A circuit consists of a series combination of 5.50-kΩ and 4.50-kΩ resistors connected across a 50.0 V battery having negligible internal resistance. You want to measure the true potential difference (that is, the potential difference without the meter present) across the 4.50-kΩ resistor using a voltmeter having an internal resistance of 10.0 kΩ.

A) What potential difference does the voltmeter measure across the 4.50-kΩ resistor?

B) What is the true potential difference across this resistor when the meter is not present?

C) By what percentage is the voltmeter reading in error from the true potential difference?

Homework Equations



V = IR

The Attempt at a Solution



I'm stuck on part A. From what I understand, the question says there is a battery with resistors on either side of it.

So, knowing that in a loop the voltage is equal to 0, I did my calculations as follow:

0 = 50V - 5500I - 4500I
Thus this tells me that the current is 0.005 A

Then, using V = IR

V = 0.005*4500
V = 22.5 V

It says my answer is wrong and I'm not sure what else to try.
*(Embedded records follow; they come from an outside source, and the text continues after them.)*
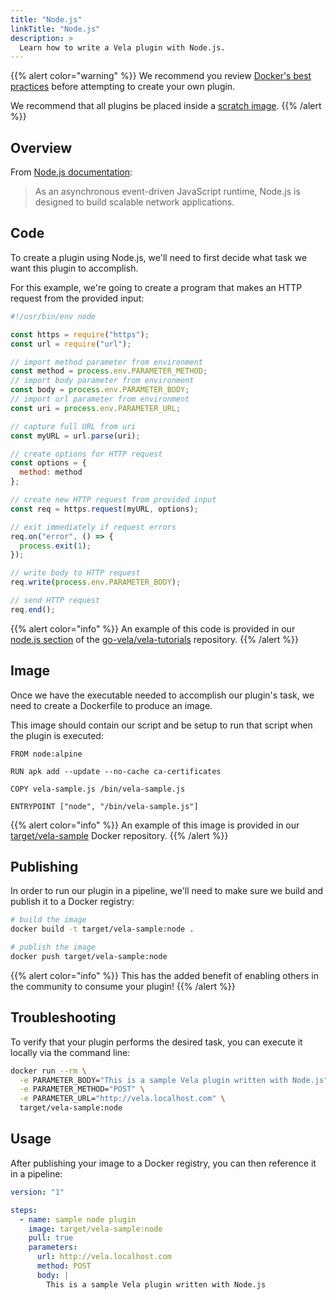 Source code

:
```yaml
---
title: "Node.js"
linkTitle: "Node.js"
description: >
  Learn how to write a Vela plugin with Node.js.
---
```


{{% alert color="warning" %}}
We recommend you review [Docker's best practices](https://docs.docker.com/develop/develop-images/dockerfile_best-practices/) before attempting to create your own plugin.

We recommend that all plugins be placed inside a [scratch image](https://hub.docker.com/_/scratch).
{{% /alert %}}

## Overview

From [Node.js documentation](https://nodejs.org/):

> As an asynchronous event-driven JavaScript runtime, Node.js is designed to build scalable network applications.

## Code

To create a plugin using Node.js, we'll need to first decide what task we want this plugin to accomplish.

For this example, we're going to create a program that makes an HTTP request from the provided input:

```javascript
#!/usr/bin/env node

const https = require("https");
const url = require("url");

// import method parameter from environment
const method = process.env.PARAMETER_METHOD;
// import body parameter from environment
const body = process.env.PARAMETER_BODY;
// import url parameter from environment
const uri = process.env.PARAMETER_URL;

// capture full URL from uri
const myURL = url.parse(uri);

// create options for HTTP request
const options = {
  method: method
};

// create new HTTP request from provided input
const req = https.request(myURL, options);

// exit immediately if request errors
req.on("error", () => {
  process.exit(1);
});

// write body to HTTP request
req.write(process.env.PARAMETER_BODY);

// send HTTP request
req.end();
```

{{% alert color="info" %}}
An example of this code is provided in our [node.js section](https://github.com/go-vela/vela-tutorials/tree/master/plugins/node.js) of the [go-vela/vela-tutorials](https://github.com/go-vela/vela-tutorials/tree/master/plugins) repository.
{{% /alert %}}

## Image

Once we have the executable needed to accomplish our plugin's task, we need to create a Dockerfile to produce an image.

This image should contain our script and be setup to run that script when the plugin is executed:

```docker
FROM node:alpine

RUN apk add --update --no-cache ca-certificates

COPY vela-sample.js /bin/vela-sample.js

ENTRYPOINT ["node", "/bin/vela-sample.js"]
```

{{% alert color="info" %}}
An example of this image is provided in our [target/vela-sample](https://hub.docker.com/r/target/vela-sample) Docker repository.
{{% /alert %}}

## Publishing

In order to run our plugin in a pipeline, we'll need to make sure we build and publish it to a Docker registry:

```sh
# build the image
docker build -t target/vela-sample:node .

# publish the image
docker push target/vela-sample:node
```

{{% alert color="info" %}}
This has the added benefit of enabling others in the community to consume your plugin!
{{% /alert %}}

## Troubleshooting

To verify that your plugin performs the desired task, you can execute it locally via the command line:

```sh
docker run --rm \
  -e PARAMETER_BODY="This is a sample Vela plugin written with Node.js" \
  -e PARAMETER_METHOD="POST" \
  -e PARAMETER_URL="http://vela.localhost.com" \
  target/vela-sample:node
```

## Usage

After publishing your image to a Docker registry, you can then reference it in a pipeline:

```yaml
version: "1"

steps:
  - name: sample node plugin
    image: target/vela-sample:node
    pull: true
    parameters:
      url: http://vela.localhost.com
      method: POST
      body: |
        This is a sample Vela plugin written with Node.js
```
Help would be appreciated.
There are two resistors, 5.50-kΩ and 4.50-kΩ, in series with a 50 Volt ideal battery.

When you use a volt-meter to measure the voltage drop across the 4.50-kΩ resistor, how is the volt-meter connected in the circuit? ... in parallel or series? ... and with which device?
 
There are THREE resistors in the circuit. Two in series and the one in the voltmeter (appears in parallel) which moves depending on where it is used to measure the voltage.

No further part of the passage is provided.